A OEI se apresenta como “a maior organização multilateral de cooperação entre os países ibero-americanos de língua espanhola”. Atua no Brasil há duas décadas, desde o primeiro governo Lula, com eventos, projetos sociais, consultorias e ações educativas, mas bateu recordes no atual mandato do petista. Dois decretos do presidente permitiram que a empresa aumentasse sua arrecadação direta sobre os contratos.
As parcerias são concentradas em pastas e órgãos controlados pelo PT, como a Casa Civil, a Secretaria-Geral da Presidência e os Ministérios da Educação e da Igualdade Racial.
Dos R$ 710 milhões em contratos firmados com 19 órgãos da atual gestão até abril passado, R$ 629 milhões, quase 90%, estão sob o guarda-chuva de ministros e dirigentes petistas. No governo Bolsonaro, por outro lado, a OEI fechou R$ 78,9 milhões em contratos.
OEI ofereceu cargo a Janja
No início de 2023, o governo Lula articulou a nomeação de Janja para um cargo na OEI. Em abril daquele ano, a entidade anunciou a criação da Rede Ibero-Americana para a Inclusão e a Igualdade, que seria coordenada pela primeira-dama brasileira.
A socióloga participou da cerimônia na sede da organização, na Espanha, e posou para foto ao lado do secretário-geral da entidade, Mariano Jabonero, mas nunca desempenhou efetivamente qualquer papel no cargo, devido a um recuo do governo.
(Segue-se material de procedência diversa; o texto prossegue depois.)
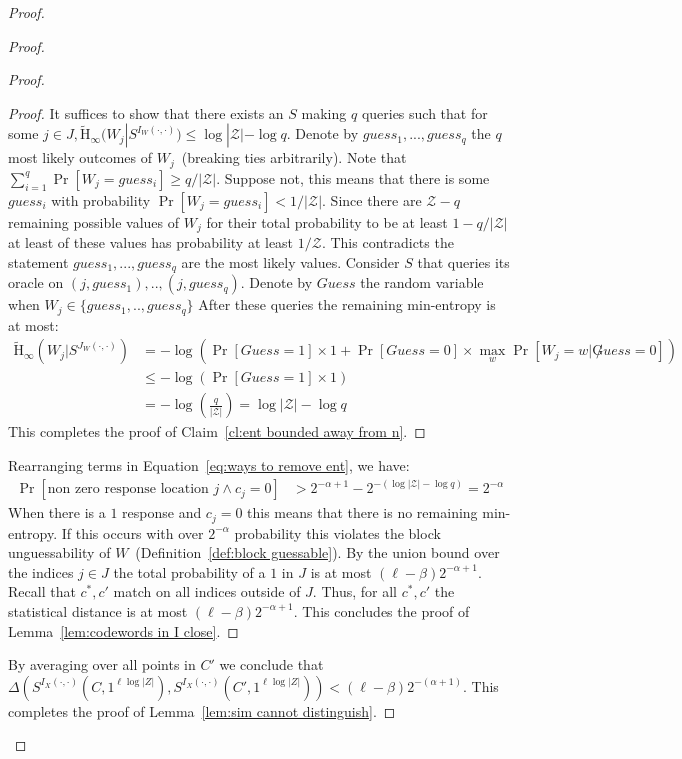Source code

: \documentclass[11pt]{article}
\newcommand{\defref}[1]{\mbox{Definition~\ref{#1}}}
\newcommand{\lemref}[1]{\mbox{Lemma~\ref{#1}}}
\newcommand{\clref}[1]{\mbox{Claim~\ref{#1}}}
\newcommand{\Hav}{\tilde{\mathrm{H}}_\infty}
\begin{document}
\begin{proof}
\begin{proof}
\begin{proof}
\begin{proof}
It suffices to show that there exists an $S$ making $q$ queries such that for some $j\in J, \Hav(W_j | S^{I_{W}(\cdot, \cdot)})\le \log |\mathcal{Z}| - \log q$.  Denote by $guess_{1}, ..., guess_q$ the $q$ most likely outcomes of $W_j$~(breaking ties arbitrarily).  Note that $\sum_{i=1}^q \Pr[W_j = guess_i]\geq q/|\mathcal{Z}|$.  Suppose not, this means that there is some $guess_i$ with probability $\Pr[W_j = guess_i] < 1/|\mathcal{Z}|$.  Since there are $\mathcal{Z} - q $ remaining possible values of $W_j$ for their total probability to be at least $1-q/|\mathcal{Z}|$ at least of these values has probability at least $1/\mathcal{Z}$.  This contradicts the statement $guess_1,..., guess_q$ are the most likely values.  Consider $S$ that queries its oracle on $(j, guess_1),.., (j, guess_q)$.  Denote by $Guess$ the random variable when $W_j\in \{guess_1,.., guess_q\}$  After these queries the remaining min-entropy is at most:
\begin{align*}
\Hav(W_j | S^{J_W(\cdot, \cdot)}) &=  -\log \left(\Pr[Guess=1]\times 1+ \Pr[Guess=0]\times \max_{w}\Pr[W_j = w|\not Guess =0]\right)\\
&\leq  -\log \left(\Pr[Guess=1]\times 1\right)\\
&=-\log\left( \frac{q}{|\mathcal{Z}|} \right) = \log|\mathcal{Z}|-\log q
\end{align*}
This completes the proof of \clref{cl:ent bounded away from n}.
\end{proof}
\noindent
Rearranging terms in Equation~\ref{eq:ways to remove ent}, we have:
\begin{align*}
 \Pr[\text{non zero response location }j \wedge c_j=0] &>2^{-\alpha+1} - 2^{-(\log |\mathcal{Z}|-\log q)}=  2^{-\alpha}
 \end{align*}
 When there is a $1$ response and $c_j=0$ this means that there is no remaining min-entropy.  If this occurs with over $2^{-\alpha}$ probability this violates the block unguessability of $W$~(\defref{def:block guessable}).  By the union bound over the indices $j\in J$ the total probability of a $1$ in $J$ is at most $(\ell-\beta)2^{-\alpha+1}$. Recall that $c^*, c'$ match on all indices outside of $J$. Thus, for all $c^*, c'$ the statistical distance is at most $(\ell- \beta)2^{-\alpha+1}$.  This concludes the proof of \lemref{lem:codewords in I close}.
\end{proof}
By averaging over all points in $C'$ we conclude that $\Delta(S^{I_X(\cdot, \cdot)}(C, 1^{\ell \log |Z|}), S^{I_X(\cdot, \cdot)}(C', 1^{\ell \log |Z|})) < (\ell -\beta)2^{-(\alpha+1)}$.  This completes the proof of \lemref{lem:sim cannot distinguish}.
\end{proof}


\end{proof}
\end{document}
Leia o comunicado da Casa Civil
“A equipe responsável pela logística da Conferência, em parceria com a UNFCCC e com as empresas responsáveis pela prestação do serviço, monitoram eventuais falhas que, em regra, estão sendo rapidamente saneadas. Da mesma forma, os fornecedores estão sendo notificados a atuar tempestivamente sobre problemas identificados e, em casos específicos, a adotar, às suas custas, medidas compensatórias. Eventuais descumprimentos contratuais, caso identificados, serão tratados na forma prevista nos procedimentos aplicáveis, podendo, inclusive, serem objeto de aplicação de sanções.”
Leia o comunicado da OEI
“Com relação ao incidente ocorrido em 20/11 na Zona Azul da COP30, em Belém, onde um incêndio atingiu um dos pavilhões, a OEI informa que acompanha a apuração desde os primeiros momentos e aguarda o resultado oficial das autoridades responsáveis, que determinará as causas do ocorrido. O fogo foi controlado em apenas seis minutos pelo Corpo de Bombeiros, com a imediata adoção dos protocolos de segurança, e em cerca de seis horas as atividades já estavam totalmente normalizadas. A rápida resposta ao incidente demonstra a eficiência da organização e a capacidade operacional estruturada para um evento desta magnitude. A OEI reafirma que a COP30 tem sido uma edição histórica, registrando recordes de delegações e em número de visitantes (quase 260 mil apenas na Green Zone), o que representa mais que o dobro em relação à conferência anterior.”